Mesdames, mesdemoiselles, et messieurs. Bonjour.


Installez-vous confortablement. Chaussez vos lunettes. Bienvenue au Vingt-et unième siècle. J’ai vu ce film en salle. C’était le dernier Cuarón en date, et tout Cuarón est un évènement. Je suis arrivé tout excité au guichet. La nana m’annonce alors, que le film est uniquement en 3D. Aie ! J’aime pas la 3D. C’est juste un truc inventé pour augmenter le prix des places. Et puis mettre une autre paire de lunettes sur mes lunettes de vue, c’est ridicule. Et puis on dit que la 3D, ça donne mal à la tête. La guichetière me rassure sur tous les points. La technologie a progressée depuis deux ans. Elle, elle met la paire de lunettes 3D sur ses lunettes, et n’a jamais mal à la tête. Bon. Mon intuition me dit qu’on va tous y passer à un moment ou un autre, à la 3D, un peu comme on est passé de l’analogique au numérique. Puisqu’on est dans le bain…

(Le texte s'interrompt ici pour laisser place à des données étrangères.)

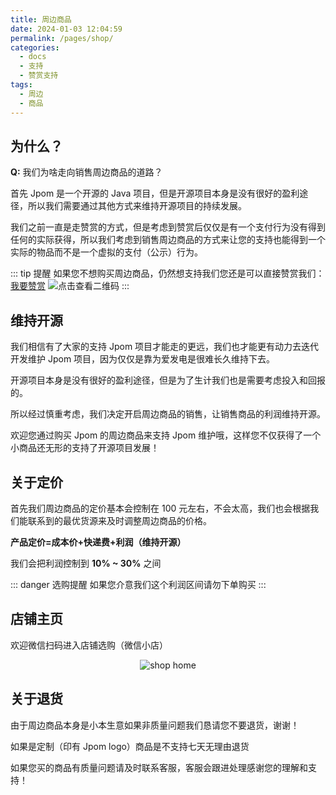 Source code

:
 ```yaml
---
title: 周边商品
date: 2024-01-03 12:04:59
permalink: /pages/shop/
categories:
  - docs
  - 支持
  - 赞赏支持
tags:
  - 周边
  - 商品
---
```


## 为什么？

**Q:** 我们为啥走向销售周边商品的道路？

首先 Jpom 是一个开源的 Java 项目，但是开源项目本身是没有很好的盈利途径，所以我们需要通过其他方式来维持开源项目的持续发展。

我们之前一直是走赞赏的方式，但是考虑到赞赏后仅仅是有一个支付行为没有得到任何的实际获得，所以我们考虑到销售周边商品的方式来让您的支持也能得到一个实际的物品而不是一个虚拟的支付（公示）行为。


::: tip 提醒
如果您不想购买周边商品，仍然想支持我们您还是可以直接赞赏我们：[我要赞赏](../00.赞赏支持/00.个人赞赏.md)
![点击查看二维码](/images/qrcode/praise-all.png)
:::


## 维持开源

我们相信有了大家的支持 Jpom 项目才能走的更远，我们也才能更有动力去迭代开发维护 Jpom 项目，因为仅仅是靠为爱发电是很难长久维持下去。

开源项目本身是没有很好的盈利途径，但是为了生计我们也是需要考虑投入和回报的。

所以经过慎重考虑，我们决定开启周边商品的销售，让销售商品的利润维持开源。

欢迎您通过购买 Jpom 的周边商品来支持 Jpom 维护哦，这样您不仅获得了一个小商品还无形的支持了开源项目发展！

## 关于定价

首先我们周边商品的定价基本会控制在 100 元左右，不会太高，我们也会根据我们能联系到的最优货源来及时调整周边商品的价格。

**产品定价=成本价+快递费+利润（维持开源）**

我们会把利润控制到 **10% ~ 30%** 之间

::: danger 选购提醒
如果您介意我们这个利润区间请勿下单购买
:::

## 店铺主页

欢迎微信扫码进入店铺选购（微信小店）

<p style="text-align: center">
<img  loading="lazy"  :src="$withBase('/images/qrcode/weixin-shop-jpom66.png')" alt="shop home">
</p>


## 关于退货

由于周边商品本身是小本生意如果非质量问题我们恳请您不要退货，谢谢！

如果是定制（印有 Jpom logo）商品是不支持七天无理由退货

如果您买的商品有质量问题请及时联系客服，客服会跟进处理感谢您的理解和支持！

Ça donne quoi la 3D ? Une immersion plus grande, mais pas totale, faut pas rêver. Tu ne vois plus ton voisin de siège, et les personnages sortent de l’écran 2D pour te coller au visage. Mais je pense que s’il y a un film à voir en 3D, c’est celui-là. L’impression de relief est bluffant. Nous sommes en intégrale apesanteur tout le temps. Un long plan séquence aidé. Les esprits chagrins diront, scénario faible. Je répondrais, oui et non. Le scénario serait faible, si Cuarón n’était pas au courant. Hors, il le sait, et assume. Mieux, il l’utilise. Des tonnes de dialogues inutiles, sont remplacés par une situation simple et problématique. Comment survivre dans l’espace, seul, et où « personne ne vous entend crier ». Ce film c’est un survival, plus grand.


   Une autre erreur, c’est selon moi, de dire que c’est un film de SF. Moi j’en doute. Pas de futur, d’Et, d’intelligence artificielle, de passé ré-inventé, de grands textes, de rayons laser, que sais-je ? Le film est actuel, et la situation, « réaliste ». Avec un truc en plus. La caméra ne se pose jamais, et nous avec elle, car elle n’a pas de sol où se poser, c’est tout ce qui fait la magie. Dans l’espace, nous sommes en révolution perpétuelle. On y prendra goût, comme porté par une drogue douce. Un film sur la gravité au sens propre, voilà le projet. Je n’avais pas eut cette impression au cinéma depuis Matrix. L’impression de voir un truc nouveau, jamais vu. Á 360° avec vue imprenable sur la planète terre, si proche, on a : « Une vue imprenable », comme dit Georges Clooney alias Kowalski. Je confirme. La plus belle vue au monde, qui donne envie de devenir astronaute, rien que pour voir ça d’en haut. Si proche et si loin en même temps. Toutes ses grandes taches jaunes qui figurent les grandes agglomérations, le bleu flamboyant du ciel dans la mer. Une boule de Crystal bleue gigantesque. Avec de milliards de points lumineux. Les points lumineux, c’est nous. Les villes, les pays. Si proche. Gravity, est un film à éviter si vous êtes sujet au vertige, ou à l’angoisse existentielle car…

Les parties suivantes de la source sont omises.